• _Saved data entries_
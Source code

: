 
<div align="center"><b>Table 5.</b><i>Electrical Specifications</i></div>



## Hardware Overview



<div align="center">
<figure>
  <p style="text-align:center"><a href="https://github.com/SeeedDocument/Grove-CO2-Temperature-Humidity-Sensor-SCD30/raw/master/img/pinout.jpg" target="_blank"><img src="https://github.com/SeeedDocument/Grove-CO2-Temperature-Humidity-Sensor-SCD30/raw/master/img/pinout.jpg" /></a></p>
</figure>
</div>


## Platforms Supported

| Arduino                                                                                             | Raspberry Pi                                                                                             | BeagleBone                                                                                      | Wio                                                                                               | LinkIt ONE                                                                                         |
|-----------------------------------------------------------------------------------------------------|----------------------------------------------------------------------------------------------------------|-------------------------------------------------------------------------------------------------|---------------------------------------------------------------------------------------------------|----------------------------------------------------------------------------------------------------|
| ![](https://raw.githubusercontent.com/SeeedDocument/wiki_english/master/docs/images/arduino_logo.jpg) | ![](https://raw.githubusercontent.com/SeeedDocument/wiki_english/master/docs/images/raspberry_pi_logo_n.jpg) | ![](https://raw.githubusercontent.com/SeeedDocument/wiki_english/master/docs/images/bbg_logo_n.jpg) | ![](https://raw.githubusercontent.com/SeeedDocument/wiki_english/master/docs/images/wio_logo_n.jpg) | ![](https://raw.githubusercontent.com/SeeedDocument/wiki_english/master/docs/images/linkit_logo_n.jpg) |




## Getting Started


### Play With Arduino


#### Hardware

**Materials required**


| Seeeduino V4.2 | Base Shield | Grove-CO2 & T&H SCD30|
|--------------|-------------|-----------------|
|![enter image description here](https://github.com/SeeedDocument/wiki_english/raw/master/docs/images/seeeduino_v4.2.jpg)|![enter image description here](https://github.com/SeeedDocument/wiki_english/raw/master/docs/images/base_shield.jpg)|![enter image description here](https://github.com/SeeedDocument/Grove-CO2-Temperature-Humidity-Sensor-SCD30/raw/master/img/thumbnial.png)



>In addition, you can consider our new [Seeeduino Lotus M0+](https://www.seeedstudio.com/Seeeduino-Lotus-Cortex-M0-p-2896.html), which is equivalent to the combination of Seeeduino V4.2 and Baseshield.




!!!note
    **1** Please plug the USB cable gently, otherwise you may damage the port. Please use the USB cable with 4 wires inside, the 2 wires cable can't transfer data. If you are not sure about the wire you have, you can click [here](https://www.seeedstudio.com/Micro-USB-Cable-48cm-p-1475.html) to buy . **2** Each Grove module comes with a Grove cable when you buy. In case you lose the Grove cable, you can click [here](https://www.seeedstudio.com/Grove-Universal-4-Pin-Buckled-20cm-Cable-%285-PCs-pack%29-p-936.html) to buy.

• _What to work on_
Transcribe all entries exactly as they are given.

• _Solution for this exercise_
Source code

: 
<div align="center"><b>Table 5.</b><i>Electrical Specifications</i></div>



## Hardware Overview



<div align="center">
<figure>
  <p style="text-align:center"><a href="https://github.com/SeeedDocument/Grove-CO2-Temperature-Humidity-Sensor-SCD30/raw/master/img/pinout.jpg" target="_blank"><img src="https://github.com/SeeedDocument/Grove-CO2-Temperature-Humidity-Sensor-SCD30/raw/master/img/pinout.jpg" /></a></p>
</figure>
</div>


## Platforms Supported

| Arduino                                                                                             | Raspberry Pi                                                                                             | BeagleBone                                                                                      | Wio                                                                                               | LinkIt ONE                                                                                         |
|-----------------------------------------------------------------------------------------------------|----------------------------------------------------------------------------------------------------------|-------------------------------------------------------------------------------------------------|---------------------------------------------------------------------------------------------------|----------------------------------------------------------------------------------------------------|
| ![](https://raw.githubusercontent.com/SeeedDocument/wiki_english/master/docs/images/arduino_logo.jpg) | ![](https://raw.githubusercontent.com/SeeedDocument/wiki_english/master/docs/images/raspberry_pi_logo_n.jpg) | ![](https://raw.githubusercontent.com/SeeedDocument/wiki_english/master/docs/images/bbg_logo_n.jpg) | ![](https://raw.githubusercontent.com/SeeedDocument/wiki_english/master/docs/images/wio_logo_n.jpg) | ![](https://raw.githubusercontent.com/SeeedDocument/wiki_english/master/docs/images/linkit_logo_n.jpg) |




## Getting Started


### Play With Arduino


#### Hardware

**Materials required**


| Seeeduino V4.2 | Base Shield | Grove-CO2 & T&H SCD30|
|--------------|-------------|-----------------|
|![enter image description here](https://github.com/SeeedDocument/wiki_english/raw/master/docs/images/seeeduino_v4.2.jpg)|![enter image description here](https://github.com/SeeedDocument/wiki_english/raw/master/docs/images/base_shield.jpg)|![enter image description here](https://github.com/SeeedDocument/Grove-CO2-Temperature-Humidity-Sensor-SCD30/raw/master/img/thumbnial.png)



>In addition, you can consider our new [Seeeduino Lotus M0+](https://www.seeedstudio.com/Seeeduino-Lotus-Cortex-M0-p-2896.html), which is equivalent to the combination of Seeeduino V4.2 and Baseshield.




!!!note
    **1** Please plug the USB cable gently, otherwise you may damage the port. Please use the USB cable with 4 wires inside, the 2 wires cable can't transfer data. If you are not sure about the wire you have, you can click [here](https://www.seeedstudio.com/Micro-USB-Cable-48cm-p-1475.html) to buy . **2** Each Grove module comes with a Grove cable when you buy. In case you lose the Grove cable, you can click [here](https://www.seeedstudio.com/Grove-Universal-4-Pin-Buckled-20cm-Cable-%285-PCs-pack%29-p-936.html) to buy.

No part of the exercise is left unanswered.